Aline Bei: 11 anos

‘The Doorway’ (1929-30), de Edward Wolfe

 

– você acha que cachorro sente tédio?

– não, claro que não  – respondi como se fosse

óbvio, não era,

aquela pergunta

ficou passeando em mim.

no outro dia

acordei com ela na testa, levantei da cama,

fui fazer café.

esperei a água ferver (a pergunta

a testa)

coei, enchi a caneca

olhando pela janela

embaçada do frio. as pessoas caminhavam pro trabalho

algumas de mochila, outras de

mão solta,

tão prontas para o dia que virá. não sei

se cachorro sente tédio,

o meu ainda dormia,

no quarto com cheiro de corpo descansando,

um cheiro que

com a casa aberta era impossível encontrar.

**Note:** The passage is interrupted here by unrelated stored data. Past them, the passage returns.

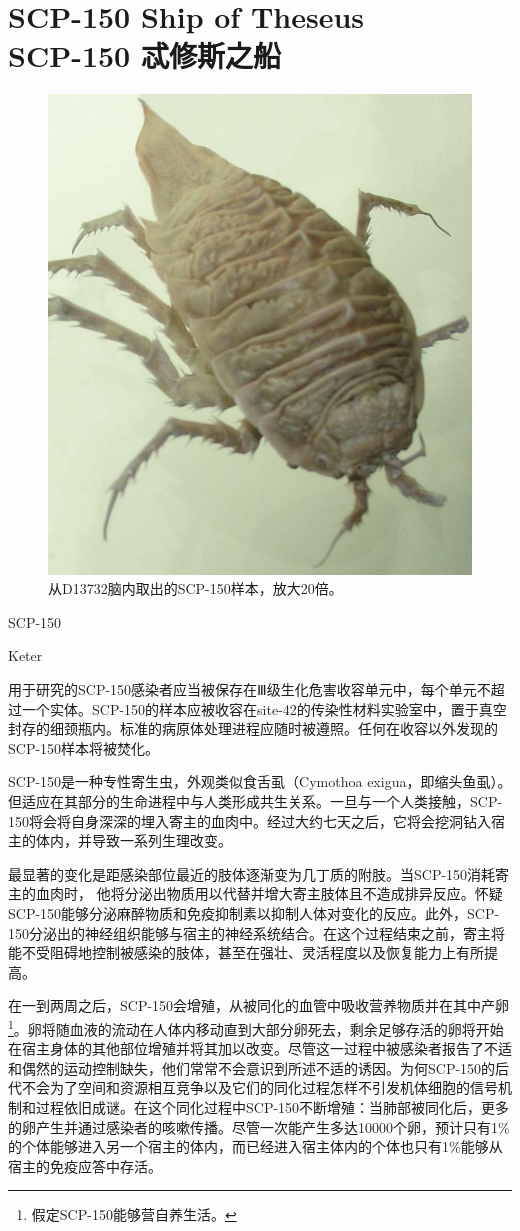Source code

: \chapter[SCP-150 忒修斯之船]{
    SCP-150 Ship of Theseus\\
    SCP-150 忒修斯之船
}

\label{chap:SCP-150}

\begin{figure}[H]
    \centering
    \includegraphics[width=0.5\linewidth]{images/SCP-150.jpg}
    \caption*{从D13732脑内取出的SCP-150样本，放大20倍。}
\end{figure}

SCP-150

Keter

用于研究的SCP-150感染者应当被保存在Ⅲ级生化危害收容单元中，每个单元不超过一个实体。SCP-150的样本应被收容在site-42的传染性材料实验室中，置于真空封存的细颈瓶内。标准的病原体处理进程应随时被遵照。任何在收容以外发现的SCP-150样本将被焚化。

SCP-150是一种专性寄生虫，外观类似食舌虱（Cymothoa exigua，即缩头鱼虱）。但适应在其部分的生命进程中与人类形成共生关系。一旦与一个人类接触，SCP-150将会将自身深深的埋入寄主的血肉中。经过大约七天之后，它将会挖洞钻入宿主的体内，并导致一系列生理改变。

最显著的变化是距感染部位最近的肢体逐渐变为几丁质的附肢。当SCP-150消耗寄主的血肉时， 他将分泌出物质用以代替并增大寄主肢体且不造成排异反应。怀疑SCP-150能够分泌麻醉物质和免疫抑制素以抑制人体对变化的反应。此外，SCP-150分泌出的神经组织能够与宿主的神经系统结合。在这个过程结束之前，寄主将能不受阻碍地控制被感染的肢体，甚至在强壮、灵活程度以及恢复能力上有所提高。

在一到两周之后，SCP-150会增殖，从被同化的血管中吸收营养物质并在其中产卵\footnote{假定SCP-150能够营自养生活。}。卵将随血液的流动在人体内移动直到大部分卵死去，剩余足够存活的卵将开始在宿主身体的其他部位增殖并将其加以改变。尽管这一过程中被感染者报告了不适和偶然的运动控制缺失，他们常常不会意识到所述不适的诱因。为何SCP-150的后代不会为了空间和资源相互竞争以及它们的同化过程怎样不引发机体细胞的信号机制和过程依旧成谜。在这个同化过程中SCP-150不断增殖：当肺部被同化后，更多的卵产生并通过感染者的咳嗽传播。尽管一次能产生多达10000个卵，预计只有1\%的个体能够进入另一个宿主的体内，而已经进入宿主体内的个体也只有1\%能够从宿主的免疫应答中存活。

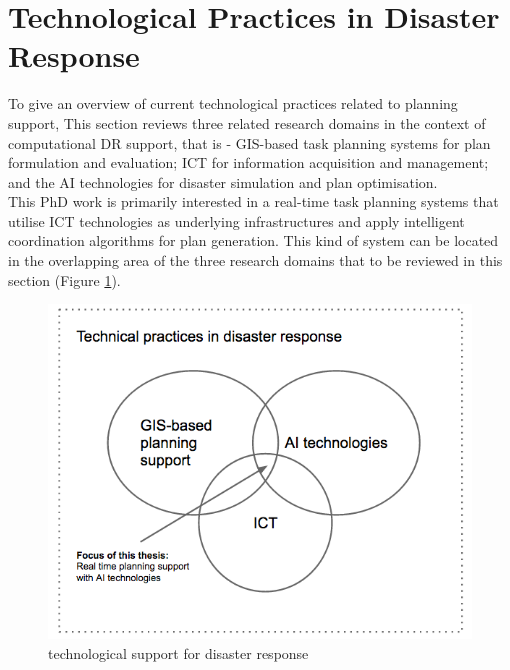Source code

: \section{Technological Practices in Disaster Response} \label{sec:LRApplicationAreas}
To give an overview of current technological practices related to planning support, This section reviews three related research domains in the context of computational DR support, that is - \ac{GIS}-based task planning systems for plan formulation and evaluation; \acf{ICT} for information acquisition and management; and the \acf{AI} technologies for disaster simulation and plan optimisation.  \\

This PhD work is primarily interested in a real-time task planning systems that utilise \ac{ICT} technologies as underlying infrastructures and apply intelligent coordination algorithms for plan generation. This kind of system can be located in the overlapping area of the three research domains that to be reviewed in this section (Figure \ref{fig:SystemFraming}).\\

\begin{figure}[h]
  \centering
  \includegraphics[width=1\textwidth]{img/Background/SystemFraming}
  \caption{technological support for disaster response}
  \label{fig:SystemFraming}
\end{figure}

da porta eu fiquei olhando

o sono

do meu cachorro que não é meu, nada é, será que

ele sonha?

eu olho pro olho dele e

sinto ali um tipo de tristeza que não dói, que apenas está,

isso é tão nosso

é de todos que estão vivos

até dos objetos. se olharmos para o centro de uma mesa

bem no meio

a tristeza estará lá. se olharmos um piano por dentro

aquela estrutura subindo

e descendo a cada tecla

virando som

isso é a tristeza que não dói, é o olho do bicho, é o lugar onde estamos vivos todos juntos

além da Terra que gira sem ninguém notar. eu sinto solidão

quando assisto programas sobre

planetas. não sei

se o meu cachorro sente

tédio,

medo eu sei que sim, ele foge do rodo por exemplo, corre dele, eu vejo medo ali e também no quando

eu vou embora

ele tem medo de eu nunca mais voltar.

prometo que volto, mas também eu

já não sei se volto

afinal a morte existe

em mil jeitos de

morrer. uma vez

eu deixei meu cachorro por algumas horas na casa da minha vó

fui comer pizza com os meus primos.

 

deixa ele aqui, – minha vó disse. – não pode cachorro na pizzaria.

 

será que pelo tempo que fiquei fora

(a pizza foi boa e eu demorei mais do que previa)

meu cachorro pensou que aquilo foi um abandono? e a casa da minha vó seria a sua nova realidade, agora. será que ele sentiu desespero? eu queria poder consolá-lo desses traumas todos

curá-lo do que meus erros lhe causaram

me arrependo de

abandoná-lo um pouco e toda vez

inevitavelmente.

eu queria descobrir a linguagem perfeita

pra me comunicar com o meu cachorro, sei que não são as palavras.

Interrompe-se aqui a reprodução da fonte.